Computer: Dell PowerEdge T300 Server NICs: Myricom 10G-PCIE-8AL-C OS: FreeBSD 7.0/7.1 Release After I rebuild the kernel (to include NIC driver "mxge") and reboot, kernel panic occurs and the computer is automatically rebooted. After contacting with engineers of Myricom, they suggest to disable message signaled interrupt (MSI) in /boot/loader.conf and these NICs can work now. " hw.pci.enable_msix=0 hw.pci.enable_msi=0 " However, MSI is really very important for high speed data transmission. Huge number of packets generate many interruptions. Considering that Fedora 9 works well on the same computer, it may be a bug of FreeBSD. Below is the screen when kernel panic occurs. ...... p4tcc3: <CPU Frequency Thermal Control> on cpu3 pcib0: <ACPI Host-PCI bridge> port 0xcf8-0xcff on acpi0 pci0: <ACPI PCI bus> on pcib0 pcib1: <ACPI PCI-PCI bridge> at device 2.0 on pci0 pci3: <ACPI PCI bus> on pcib1 pcib2: <ACPI PCI-PCI bridge> at device 3.0 on pci0 pci4: <ACPI PCI bus> on pcib2 pcib3: <ACPI PCI-PCI bridge> at device 4.0 on pci0 pci5: <ACPI PCI bus> on pcib3 mxge0: <Myri10G-PCIE-8A> mem 0xd8000000-0xd8ffffff, 0xdfa00000-0xdfafffff irq 16 at device 0.0 on pci5 panic: nexus_add_irq: failed ..... Best Regards, Xiuchao Wu (wuxiuchao@gmail.com)
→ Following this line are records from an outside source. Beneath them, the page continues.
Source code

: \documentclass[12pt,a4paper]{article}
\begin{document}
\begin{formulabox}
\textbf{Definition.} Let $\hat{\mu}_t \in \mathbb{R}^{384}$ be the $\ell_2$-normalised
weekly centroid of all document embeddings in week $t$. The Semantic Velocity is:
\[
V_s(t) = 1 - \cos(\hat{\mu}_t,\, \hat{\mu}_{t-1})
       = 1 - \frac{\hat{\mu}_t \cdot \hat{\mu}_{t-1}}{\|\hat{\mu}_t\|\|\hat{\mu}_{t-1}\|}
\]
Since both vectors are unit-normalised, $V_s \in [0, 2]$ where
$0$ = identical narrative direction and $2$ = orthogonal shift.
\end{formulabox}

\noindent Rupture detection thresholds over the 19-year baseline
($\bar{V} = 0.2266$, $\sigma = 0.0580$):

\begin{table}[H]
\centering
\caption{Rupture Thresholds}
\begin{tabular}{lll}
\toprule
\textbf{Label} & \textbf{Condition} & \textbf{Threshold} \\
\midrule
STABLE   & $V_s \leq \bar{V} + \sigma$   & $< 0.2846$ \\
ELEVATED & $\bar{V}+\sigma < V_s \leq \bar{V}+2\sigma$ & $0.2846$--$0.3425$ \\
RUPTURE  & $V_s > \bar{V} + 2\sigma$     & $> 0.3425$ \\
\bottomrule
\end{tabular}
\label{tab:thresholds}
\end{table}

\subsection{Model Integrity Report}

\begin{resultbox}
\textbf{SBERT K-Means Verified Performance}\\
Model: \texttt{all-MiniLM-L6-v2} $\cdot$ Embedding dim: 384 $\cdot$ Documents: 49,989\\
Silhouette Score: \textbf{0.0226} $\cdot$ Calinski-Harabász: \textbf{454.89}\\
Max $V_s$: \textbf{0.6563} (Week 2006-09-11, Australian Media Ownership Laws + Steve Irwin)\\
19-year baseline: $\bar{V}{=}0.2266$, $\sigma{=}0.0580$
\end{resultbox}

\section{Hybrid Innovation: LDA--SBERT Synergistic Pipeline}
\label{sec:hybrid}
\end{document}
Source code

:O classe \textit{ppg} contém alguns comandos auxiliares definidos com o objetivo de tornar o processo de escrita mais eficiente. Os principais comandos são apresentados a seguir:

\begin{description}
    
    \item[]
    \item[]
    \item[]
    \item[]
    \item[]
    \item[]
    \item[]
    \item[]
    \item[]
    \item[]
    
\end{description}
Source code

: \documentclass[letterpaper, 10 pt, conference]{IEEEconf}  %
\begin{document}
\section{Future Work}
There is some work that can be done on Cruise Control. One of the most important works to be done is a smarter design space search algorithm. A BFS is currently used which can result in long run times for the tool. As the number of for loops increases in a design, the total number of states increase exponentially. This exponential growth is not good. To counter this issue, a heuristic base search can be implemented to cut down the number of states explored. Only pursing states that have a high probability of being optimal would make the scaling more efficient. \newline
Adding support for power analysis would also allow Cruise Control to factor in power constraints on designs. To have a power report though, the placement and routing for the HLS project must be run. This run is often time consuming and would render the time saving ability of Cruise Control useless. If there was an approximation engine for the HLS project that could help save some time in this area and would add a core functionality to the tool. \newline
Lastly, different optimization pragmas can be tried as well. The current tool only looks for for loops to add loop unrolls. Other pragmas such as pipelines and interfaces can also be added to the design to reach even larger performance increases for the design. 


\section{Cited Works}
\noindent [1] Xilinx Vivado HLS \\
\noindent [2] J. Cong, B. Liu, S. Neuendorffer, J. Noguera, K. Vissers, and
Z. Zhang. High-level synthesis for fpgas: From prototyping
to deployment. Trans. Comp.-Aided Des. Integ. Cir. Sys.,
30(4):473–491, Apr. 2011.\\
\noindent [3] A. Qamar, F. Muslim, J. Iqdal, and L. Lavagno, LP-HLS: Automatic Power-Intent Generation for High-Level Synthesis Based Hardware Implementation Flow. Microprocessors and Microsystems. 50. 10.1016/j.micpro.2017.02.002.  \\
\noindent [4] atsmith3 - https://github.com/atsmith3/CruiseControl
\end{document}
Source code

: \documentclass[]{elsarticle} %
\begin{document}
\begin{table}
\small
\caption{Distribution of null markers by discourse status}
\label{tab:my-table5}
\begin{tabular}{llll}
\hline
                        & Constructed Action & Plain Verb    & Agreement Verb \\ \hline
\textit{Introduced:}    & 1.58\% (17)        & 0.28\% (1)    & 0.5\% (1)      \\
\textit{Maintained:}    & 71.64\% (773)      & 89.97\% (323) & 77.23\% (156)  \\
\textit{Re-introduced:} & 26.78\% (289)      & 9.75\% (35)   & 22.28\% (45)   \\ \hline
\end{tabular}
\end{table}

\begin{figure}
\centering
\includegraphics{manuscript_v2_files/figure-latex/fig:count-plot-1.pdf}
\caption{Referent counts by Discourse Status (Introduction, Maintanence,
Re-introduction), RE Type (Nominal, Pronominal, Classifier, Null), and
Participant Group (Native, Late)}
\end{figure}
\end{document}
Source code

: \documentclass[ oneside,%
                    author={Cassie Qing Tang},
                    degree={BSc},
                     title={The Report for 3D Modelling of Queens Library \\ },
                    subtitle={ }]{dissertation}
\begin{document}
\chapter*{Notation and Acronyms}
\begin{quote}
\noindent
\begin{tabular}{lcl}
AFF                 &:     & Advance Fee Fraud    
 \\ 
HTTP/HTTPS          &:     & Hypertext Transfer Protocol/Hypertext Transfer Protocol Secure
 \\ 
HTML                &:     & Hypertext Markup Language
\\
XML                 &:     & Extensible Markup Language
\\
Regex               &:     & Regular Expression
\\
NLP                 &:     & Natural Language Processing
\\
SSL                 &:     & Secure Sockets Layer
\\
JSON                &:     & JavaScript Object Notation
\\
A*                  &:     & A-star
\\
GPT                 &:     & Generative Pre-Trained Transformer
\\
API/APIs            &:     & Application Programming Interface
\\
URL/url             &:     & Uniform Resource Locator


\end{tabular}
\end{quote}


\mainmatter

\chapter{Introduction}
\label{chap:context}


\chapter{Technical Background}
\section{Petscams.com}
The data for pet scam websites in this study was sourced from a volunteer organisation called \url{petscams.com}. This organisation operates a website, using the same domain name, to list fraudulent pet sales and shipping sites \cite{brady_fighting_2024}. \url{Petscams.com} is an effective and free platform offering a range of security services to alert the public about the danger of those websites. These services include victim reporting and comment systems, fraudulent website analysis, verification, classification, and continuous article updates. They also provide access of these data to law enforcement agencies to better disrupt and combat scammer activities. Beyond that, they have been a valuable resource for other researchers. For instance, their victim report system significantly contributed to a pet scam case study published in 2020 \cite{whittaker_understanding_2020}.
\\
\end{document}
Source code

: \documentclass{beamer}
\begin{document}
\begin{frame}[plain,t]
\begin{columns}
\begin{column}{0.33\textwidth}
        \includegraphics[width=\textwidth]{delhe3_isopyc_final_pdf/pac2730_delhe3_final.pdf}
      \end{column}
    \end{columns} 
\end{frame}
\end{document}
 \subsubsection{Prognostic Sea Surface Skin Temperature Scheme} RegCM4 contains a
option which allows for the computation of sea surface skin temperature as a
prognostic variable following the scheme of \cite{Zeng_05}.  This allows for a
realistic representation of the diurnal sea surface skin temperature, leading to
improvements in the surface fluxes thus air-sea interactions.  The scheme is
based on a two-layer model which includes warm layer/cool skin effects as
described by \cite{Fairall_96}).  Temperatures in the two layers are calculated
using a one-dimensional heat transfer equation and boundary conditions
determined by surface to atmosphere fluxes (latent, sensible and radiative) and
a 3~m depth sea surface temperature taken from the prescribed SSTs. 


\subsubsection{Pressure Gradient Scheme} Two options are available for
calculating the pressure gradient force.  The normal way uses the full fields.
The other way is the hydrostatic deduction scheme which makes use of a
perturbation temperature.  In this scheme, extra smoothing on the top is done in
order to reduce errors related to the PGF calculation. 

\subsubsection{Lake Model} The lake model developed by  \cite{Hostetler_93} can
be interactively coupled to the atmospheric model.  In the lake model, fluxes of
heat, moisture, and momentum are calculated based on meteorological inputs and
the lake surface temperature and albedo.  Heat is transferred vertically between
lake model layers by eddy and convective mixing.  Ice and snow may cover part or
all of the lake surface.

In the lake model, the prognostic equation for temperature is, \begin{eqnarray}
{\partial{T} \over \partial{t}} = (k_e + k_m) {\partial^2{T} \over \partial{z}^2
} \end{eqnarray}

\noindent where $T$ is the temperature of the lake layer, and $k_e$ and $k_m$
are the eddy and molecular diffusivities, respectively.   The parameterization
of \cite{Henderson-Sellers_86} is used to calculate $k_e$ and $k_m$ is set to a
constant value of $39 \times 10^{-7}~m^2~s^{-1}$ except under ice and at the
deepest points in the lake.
How many MSI messages is mxge0 attempting to add and how many other devices in your system are using MSI? Getting a full copy of a verbose dmesg would be most helpful. 'pciconf -lc' might also help answer the first question. -- John Baldwin
State Changed From-To: open->feedback Note that submitter feedback was requested.
State Changed From-To: feedback->closed Feedback timeout.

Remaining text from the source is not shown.